Messieurs, je dis que je ne viens point faire ici une apologie personnelle, que j’avais montré que je savais me taire quand j’estimais que l’intérêt public ne permettait pas d’aborder et d’engager certaines discussions. (Mouvements divers.)

M. Loranchet :–Mais vous savez écrire !

M. le président :–Les personnes qui troublent le plus souvent l’ordre sont celles qui veulent exercer la police de la séance. Si des interruptions se produisent, je saurai les empêcher, ou du moins les réprimer. Je prie tous mes collègues d’écouter en silence, c’est le seul moyen de faire qu’il ne se produise pas de désordre dans cette discussion.
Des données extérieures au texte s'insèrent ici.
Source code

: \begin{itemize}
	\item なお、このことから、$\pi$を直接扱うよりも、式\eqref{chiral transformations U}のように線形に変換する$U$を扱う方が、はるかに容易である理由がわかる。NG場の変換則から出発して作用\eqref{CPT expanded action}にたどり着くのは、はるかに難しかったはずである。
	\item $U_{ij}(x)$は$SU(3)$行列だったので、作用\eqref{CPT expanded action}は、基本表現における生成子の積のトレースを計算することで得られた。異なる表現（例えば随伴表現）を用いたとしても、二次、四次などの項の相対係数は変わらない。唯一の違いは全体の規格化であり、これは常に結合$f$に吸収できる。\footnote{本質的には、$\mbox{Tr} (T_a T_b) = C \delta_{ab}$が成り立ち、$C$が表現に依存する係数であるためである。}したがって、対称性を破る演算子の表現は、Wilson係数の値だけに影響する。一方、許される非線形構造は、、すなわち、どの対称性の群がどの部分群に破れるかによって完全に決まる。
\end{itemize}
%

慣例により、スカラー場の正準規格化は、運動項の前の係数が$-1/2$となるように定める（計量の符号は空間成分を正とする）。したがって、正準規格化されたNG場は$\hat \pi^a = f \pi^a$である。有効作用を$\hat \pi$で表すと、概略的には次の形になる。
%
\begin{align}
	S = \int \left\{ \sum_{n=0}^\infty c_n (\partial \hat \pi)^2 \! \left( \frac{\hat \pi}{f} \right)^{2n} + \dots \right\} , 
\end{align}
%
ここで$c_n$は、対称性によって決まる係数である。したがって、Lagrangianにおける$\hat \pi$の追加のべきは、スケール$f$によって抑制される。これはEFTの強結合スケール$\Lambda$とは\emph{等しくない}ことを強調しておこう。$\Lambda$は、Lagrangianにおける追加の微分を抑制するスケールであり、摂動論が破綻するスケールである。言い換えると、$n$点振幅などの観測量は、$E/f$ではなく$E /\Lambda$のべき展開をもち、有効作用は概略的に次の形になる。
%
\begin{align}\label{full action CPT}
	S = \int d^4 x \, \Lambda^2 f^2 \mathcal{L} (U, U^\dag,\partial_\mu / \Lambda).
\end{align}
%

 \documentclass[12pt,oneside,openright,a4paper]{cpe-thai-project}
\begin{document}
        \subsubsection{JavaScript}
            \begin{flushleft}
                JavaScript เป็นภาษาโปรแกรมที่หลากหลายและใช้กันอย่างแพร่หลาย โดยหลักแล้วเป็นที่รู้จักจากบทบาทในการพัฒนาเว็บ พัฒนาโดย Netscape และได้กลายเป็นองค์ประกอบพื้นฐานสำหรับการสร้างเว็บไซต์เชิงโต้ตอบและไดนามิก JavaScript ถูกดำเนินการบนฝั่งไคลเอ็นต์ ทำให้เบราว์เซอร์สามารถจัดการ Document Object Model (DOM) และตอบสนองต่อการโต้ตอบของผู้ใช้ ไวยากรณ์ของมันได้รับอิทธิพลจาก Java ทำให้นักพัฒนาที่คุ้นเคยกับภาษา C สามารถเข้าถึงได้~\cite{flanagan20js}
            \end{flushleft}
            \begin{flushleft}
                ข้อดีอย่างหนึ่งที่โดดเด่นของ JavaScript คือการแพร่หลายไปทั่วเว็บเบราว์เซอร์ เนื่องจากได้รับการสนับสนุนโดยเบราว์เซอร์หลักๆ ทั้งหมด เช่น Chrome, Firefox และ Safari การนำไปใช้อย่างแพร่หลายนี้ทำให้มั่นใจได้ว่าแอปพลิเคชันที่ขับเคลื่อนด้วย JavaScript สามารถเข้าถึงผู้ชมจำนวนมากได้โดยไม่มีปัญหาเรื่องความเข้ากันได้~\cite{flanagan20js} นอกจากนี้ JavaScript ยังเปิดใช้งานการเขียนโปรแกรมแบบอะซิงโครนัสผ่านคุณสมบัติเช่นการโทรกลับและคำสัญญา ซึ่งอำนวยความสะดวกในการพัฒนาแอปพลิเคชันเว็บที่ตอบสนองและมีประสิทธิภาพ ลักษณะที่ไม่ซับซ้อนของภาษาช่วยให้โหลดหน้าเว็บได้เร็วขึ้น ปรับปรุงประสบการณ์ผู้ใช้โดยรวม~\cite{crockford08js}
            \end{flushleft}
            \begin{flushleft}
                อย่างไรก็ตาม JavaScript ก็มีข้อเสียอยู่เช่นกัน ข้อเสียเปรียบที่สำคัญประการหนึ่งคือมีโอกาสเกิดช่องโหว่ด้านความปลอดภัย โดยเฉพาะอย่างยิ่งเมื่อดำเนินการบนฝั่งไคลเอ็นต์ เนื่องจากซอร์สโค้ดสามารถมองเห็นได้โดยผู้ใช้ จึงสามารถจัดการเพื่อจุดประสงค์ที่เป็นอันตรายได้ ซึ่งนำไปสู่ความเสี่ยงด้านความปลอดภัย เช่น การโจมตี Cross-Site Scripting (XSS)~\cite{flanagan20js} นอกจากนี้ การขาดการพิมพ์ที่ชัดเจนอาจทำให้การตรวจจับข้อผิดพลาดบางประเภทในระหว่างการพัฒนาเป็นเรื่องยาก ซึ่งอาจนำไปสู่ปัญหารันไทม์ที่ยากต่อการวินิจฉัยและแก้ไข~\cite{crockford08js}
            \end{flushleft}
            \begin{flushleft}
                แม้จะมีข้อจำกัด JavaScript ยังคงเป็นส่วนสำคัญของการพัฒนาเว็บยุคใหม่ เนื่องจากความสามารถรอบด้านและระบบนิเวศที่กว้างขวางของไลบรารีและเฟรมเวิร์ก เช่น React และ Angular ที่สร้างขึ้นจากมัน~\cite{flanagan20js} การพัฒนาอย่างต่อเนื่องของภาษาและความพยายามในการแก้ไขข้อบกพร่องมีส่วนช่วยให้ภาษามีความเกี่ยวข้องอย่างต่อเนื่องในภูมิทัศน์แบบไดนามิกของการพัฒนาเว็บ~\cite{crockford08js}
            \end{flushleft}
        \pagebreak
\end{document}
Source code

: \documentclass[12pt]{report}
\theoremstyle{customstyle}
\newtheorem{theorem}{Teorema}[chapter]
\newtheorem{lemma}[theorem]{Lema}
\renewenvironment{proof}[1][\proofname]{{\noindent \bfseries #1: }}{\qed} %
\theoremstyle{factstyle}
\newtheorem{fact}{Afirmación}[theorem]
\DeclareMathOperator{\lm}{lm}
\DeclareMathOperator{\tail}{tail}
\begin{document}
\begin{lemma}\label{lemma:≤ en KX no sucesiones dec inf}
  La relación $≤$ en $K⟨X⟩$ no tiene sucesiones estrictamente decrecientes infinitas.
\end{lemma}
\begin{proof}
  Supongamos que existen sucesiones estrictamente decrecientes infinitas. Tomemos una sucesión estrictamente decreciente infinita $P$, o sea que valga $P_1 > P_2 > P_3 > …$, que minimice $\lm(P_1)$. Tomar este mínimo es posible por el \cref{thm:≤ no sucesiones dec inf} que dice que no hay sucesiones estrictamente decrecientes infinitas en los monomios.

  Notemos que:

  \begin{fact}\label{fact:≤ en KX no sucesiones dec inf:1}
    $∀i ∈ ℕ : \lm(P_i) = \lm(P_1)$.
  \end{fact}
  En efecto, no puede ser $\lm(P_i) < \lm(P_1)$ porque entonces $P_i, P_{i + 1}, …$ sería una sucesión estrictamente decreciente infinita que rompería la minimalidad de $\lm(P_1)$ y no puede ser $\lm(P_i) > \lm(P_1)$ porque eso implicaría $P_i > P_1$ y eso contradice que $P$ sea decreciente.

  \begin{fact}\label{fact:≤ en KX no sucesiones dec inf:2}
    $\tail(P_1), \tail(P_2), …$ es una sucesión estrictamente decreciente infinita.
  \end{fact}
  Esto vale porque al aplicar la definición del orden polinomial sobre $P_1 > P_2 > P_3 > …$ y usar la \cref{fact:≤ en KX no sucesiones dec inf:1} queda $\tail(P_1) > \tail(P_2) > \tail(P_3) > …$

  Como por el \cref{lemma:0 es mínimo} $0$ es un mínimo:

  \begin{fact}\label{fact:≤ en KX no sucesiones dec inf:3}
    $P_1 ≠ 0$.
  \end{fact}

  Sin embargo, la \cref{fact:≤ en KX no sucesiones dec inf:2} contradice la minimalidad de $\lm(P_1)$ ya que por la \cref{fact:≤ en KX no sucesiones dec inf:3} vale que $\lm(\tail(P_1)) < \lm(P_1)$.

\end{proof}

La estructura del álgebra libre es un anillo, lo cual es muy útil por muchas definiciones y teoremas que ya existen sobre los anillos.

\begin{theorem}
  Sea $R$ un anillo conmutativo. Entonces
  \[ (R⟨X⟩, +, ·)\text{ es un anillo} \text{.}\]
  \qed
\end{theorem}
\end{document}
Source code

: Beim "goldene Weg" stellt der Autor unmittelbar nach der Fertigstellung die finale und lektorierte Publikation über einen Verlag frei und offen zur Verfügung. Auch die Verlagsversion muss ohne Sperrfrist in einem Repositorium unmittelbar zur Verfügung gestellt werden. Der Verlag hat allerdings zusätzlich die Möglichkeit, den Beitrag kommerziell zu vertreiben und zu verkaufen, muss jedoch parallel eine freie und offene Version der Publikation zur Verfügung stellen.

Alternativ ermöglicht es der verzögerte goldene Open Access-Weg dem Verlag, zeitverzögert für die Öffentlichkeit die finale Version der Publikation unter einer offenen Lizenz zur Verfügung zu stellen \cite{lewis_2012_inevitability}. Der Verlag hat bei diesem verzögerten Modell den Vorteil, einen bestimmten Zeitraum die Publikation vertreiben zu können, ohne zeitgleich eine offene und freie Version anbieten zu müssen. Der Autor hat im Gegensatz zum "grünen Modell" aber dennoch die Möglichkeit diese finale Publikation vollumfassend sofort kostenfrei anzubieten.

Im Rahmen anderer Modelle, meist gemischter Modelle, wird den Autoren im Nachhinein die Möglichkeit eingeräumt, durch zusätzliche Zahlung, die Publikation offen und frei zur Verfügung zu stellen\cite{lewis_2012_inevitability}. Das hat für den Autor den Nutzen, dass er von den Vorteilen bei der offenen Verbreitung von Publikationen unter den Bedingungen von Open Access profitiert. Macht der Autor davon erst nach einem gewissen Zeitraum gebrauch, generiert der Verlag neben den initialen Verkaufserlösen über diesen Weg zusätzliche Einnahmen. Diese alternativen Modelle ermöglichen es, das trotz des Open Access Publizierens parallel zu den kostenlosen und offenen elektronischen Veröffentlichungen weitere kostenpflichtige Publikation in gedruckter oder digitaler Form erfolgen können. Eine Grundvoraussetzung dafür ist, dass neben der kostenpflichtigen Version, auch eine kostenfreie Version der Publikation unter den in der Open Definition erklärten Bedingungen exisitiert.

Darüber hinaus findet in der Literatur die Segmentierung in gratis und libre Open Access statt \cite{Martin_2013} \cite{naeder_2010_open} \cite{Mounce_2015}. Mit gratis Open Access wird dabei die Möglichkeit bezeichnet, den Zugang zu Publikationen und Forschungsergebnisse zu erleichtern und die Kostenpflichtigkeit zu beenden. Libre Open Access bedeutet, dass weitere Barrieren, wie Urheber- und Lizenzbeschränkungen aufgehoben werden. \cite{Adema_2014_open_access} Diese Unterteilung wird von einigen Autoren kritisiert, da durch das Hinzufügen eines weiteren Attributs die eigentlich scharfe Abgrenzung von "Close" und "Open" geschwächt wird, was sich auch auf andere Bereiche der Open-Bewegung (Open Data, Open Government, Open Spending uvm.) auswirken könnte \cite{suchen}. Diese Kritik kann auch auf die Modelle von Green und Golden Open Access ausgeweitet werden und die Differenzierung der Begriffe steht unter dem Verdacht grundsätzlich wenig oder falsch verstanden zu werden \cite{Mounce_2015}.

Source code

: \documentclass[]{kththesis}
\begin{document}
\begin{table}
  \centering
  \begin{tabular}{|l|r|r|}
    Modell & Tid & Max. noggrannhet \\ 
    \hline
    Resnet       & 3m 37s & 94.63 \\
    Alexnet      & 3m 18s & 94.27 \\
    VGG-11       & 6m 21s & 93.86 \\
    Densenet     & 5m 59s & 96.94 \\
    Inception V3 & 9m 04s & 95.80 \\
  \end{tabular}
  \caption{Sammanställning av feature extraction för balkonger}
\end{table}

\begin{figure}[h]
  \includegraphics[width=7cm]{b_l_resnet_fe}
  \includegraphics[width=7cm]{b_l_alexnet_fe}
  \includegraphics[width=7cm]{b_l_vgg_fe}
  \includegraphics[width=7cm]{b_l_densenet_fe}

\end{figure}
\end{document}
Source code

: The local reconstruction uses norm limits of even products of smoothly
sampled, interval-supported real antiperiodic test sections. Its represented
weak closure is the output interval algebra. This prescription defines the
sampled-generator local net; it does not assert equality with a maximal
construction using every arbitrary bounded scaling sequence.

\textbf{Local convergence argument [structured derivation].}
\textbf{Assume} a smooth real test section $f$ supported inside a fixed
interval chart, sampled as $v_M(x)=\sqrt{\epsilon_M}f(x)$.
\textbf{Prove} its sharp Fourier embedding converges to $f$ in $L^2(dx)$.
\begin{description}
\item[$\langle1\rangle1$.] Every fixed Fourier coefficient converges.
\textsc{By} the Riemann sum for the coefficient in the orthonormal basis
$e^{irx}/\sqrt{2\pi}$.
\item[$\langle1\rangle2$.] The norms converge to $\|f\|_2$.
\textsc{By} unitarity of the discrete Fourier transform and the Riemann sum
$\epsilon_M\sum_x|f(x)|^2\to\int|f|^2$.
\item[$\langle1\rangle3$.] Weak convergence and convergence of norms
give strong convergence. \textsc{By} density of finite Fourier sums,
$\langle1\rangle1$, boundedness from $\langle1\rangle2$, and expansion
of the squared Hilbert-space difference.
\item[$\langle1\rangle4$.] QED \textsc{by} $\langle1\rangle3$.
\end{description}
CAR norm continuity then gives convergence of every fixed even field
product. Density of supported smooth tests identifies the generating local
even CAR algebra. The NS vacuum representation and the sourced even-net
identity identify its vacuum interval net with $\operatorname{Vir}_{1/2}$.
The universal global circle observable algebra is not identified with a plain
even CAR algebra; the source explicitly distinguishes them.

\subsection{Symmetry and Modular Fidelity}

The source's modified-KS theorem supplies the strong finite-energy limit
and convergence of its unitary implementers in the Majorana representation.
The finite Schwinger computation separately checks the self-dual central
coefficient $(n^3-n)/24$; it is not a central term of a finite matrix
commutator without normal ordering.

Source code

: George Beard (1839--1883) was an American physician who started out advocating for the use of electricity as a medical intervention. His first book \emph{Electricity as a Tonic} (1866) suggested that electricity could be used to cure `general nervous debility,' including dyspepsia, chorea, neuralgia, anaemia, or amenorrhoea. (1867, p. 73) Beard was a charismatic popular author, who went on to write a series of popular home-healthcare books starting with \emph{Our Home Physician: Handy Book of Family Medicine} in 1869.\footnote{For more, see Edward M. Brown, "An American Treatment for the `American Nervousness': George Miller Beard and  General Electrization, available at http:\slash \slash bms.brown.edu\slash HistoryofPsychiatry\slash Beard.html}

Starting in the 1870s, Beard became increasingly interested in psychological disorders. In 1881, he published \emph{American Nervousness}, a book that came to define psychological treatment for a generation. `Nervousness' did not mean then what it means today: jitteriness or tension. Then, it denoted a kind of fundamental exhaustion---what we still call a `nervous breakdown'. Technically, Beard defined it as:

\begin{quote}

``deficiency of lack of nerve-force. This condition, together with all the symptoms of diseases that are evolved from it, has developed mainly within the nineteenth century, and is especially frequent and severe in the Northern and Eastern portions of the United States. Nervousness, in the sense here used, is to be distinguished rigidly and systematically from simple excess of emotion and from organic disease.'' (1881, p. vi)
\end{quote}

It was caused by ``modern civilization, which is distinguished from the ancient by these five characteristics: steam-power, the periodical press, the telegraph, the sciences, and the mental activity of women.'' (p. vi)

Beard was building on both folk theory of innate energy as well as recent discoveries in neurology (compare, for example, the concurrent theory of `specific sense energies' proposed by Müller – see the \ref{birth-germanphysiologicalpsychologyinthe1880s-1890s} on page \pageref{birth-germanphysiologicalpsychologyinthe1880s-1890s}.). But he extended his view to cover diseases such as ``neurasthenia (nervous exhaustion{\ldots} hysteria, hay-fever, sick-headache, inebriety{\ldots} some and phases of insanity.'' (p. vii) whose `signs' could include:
M. Jules Ferry :–Je me suis tu quand il fallait me taire et quand le devoir m’en était imposé; j’ai gardé le silence, il y a quelques jours, quand j’étais interpellé et provoqué de la manière la plus vive par un honorable membre de cette assemblée, qui avait oublié, je pense, l’excommunication majeure qu’il avait, quelques semaines auparavant, prononcée contre nous, et la manière dont il demandait de nous retrancher de la République. Je me suis tu alors, estimant que ce n’était pas le moment de s’expliquer, alors qu’il s’agissait de ratifier le traité franco-chinois, et dans un jour où venaient d’arriver des nouvelles qui, fort heureusement, ont été rectifiées, expliquées, et ne laissant plus maintenant aucun sujet d’inquiétude aux amis de la patrie. (Rumeurs à droite.) Des nouvelles arrivant de la cour de Hué à ce moment-là, certainement inquiétantes, donnaient un plus haut prix au vote rapide et immédiat du traité qui nous était soumis.

Je me suis tu pour cette raison-là. J’avais encore une autre raison : il me semblait qu’il n’était pas à propos, au moment où nous allions ratifier un traité qui doit établir entre la France et la Chine une paix solide et durable…

M. de Baudry d’Asson :–Nous en avons la preuve dans les événements de Hué !

M. le président :–N’interrompez pas !

M. Jules Ferry :–…de ranimer et de réveiller ici, dans leur plus grande amertume, nos vieux ou récents procès avec l’empire de Chine. (Très bien ! au centre.)

Aujourd’hui, messieurs, je crois qu’il faut parler sans passion, sans préoccupation personnelle, car nous parlons tous devant notre juge suprême, devant le pays.